_REQUIREMENT_:
Please transcribe the entries below without changing a single character.

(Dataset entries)

........

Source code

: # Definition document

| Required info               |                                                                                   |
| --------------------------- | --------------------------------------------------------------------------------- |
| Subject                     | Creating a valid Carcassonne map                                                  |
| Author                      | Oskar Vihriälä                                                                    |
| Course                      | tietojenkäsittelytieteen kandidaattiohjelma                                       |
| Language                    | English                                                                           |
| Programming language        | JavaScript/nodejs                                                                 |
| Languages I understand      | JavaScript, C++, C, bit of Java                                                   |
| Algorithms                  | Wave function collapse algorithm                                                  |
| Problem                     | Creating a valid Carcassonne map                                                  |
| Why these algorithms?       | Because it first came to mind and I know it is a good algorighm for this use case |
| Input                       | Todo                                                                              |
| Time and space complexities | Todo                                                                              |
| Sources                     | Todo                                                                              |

........

_RESPONSE TO THE TASK_:
Source code

: # Definition document

| Required info               |                                                                                   |
| --------------------------- | --------------------------------------------------------------------------------- |
| Subject                     | Creating a valid Carcassonne map                                                  |
| Author                      | Oskar Vihriälä                                                                    |
| Course                      | tietojenkäsittelytieteen kandidaattiohjelma                                       |
| Language                    | English                                                                           |
| Programming language        | JavaScript/nodejs                                                                 |
| Languages I understand      | JavaScript, C++, C, bit of Java                                                   |
| Algorithms                  | Wave function collapse algorithm                                                  |
| Problem                     | Creating a valid Carcassonne map                                                  |
| Why these algorithms?       | Because it first came to mind and I know it is a good algorighm for this use case |
| Input                       | Todo                                                                              |
| Time and space complexities | Todo                                                                              |
| Sources                     | Todo                                                                              |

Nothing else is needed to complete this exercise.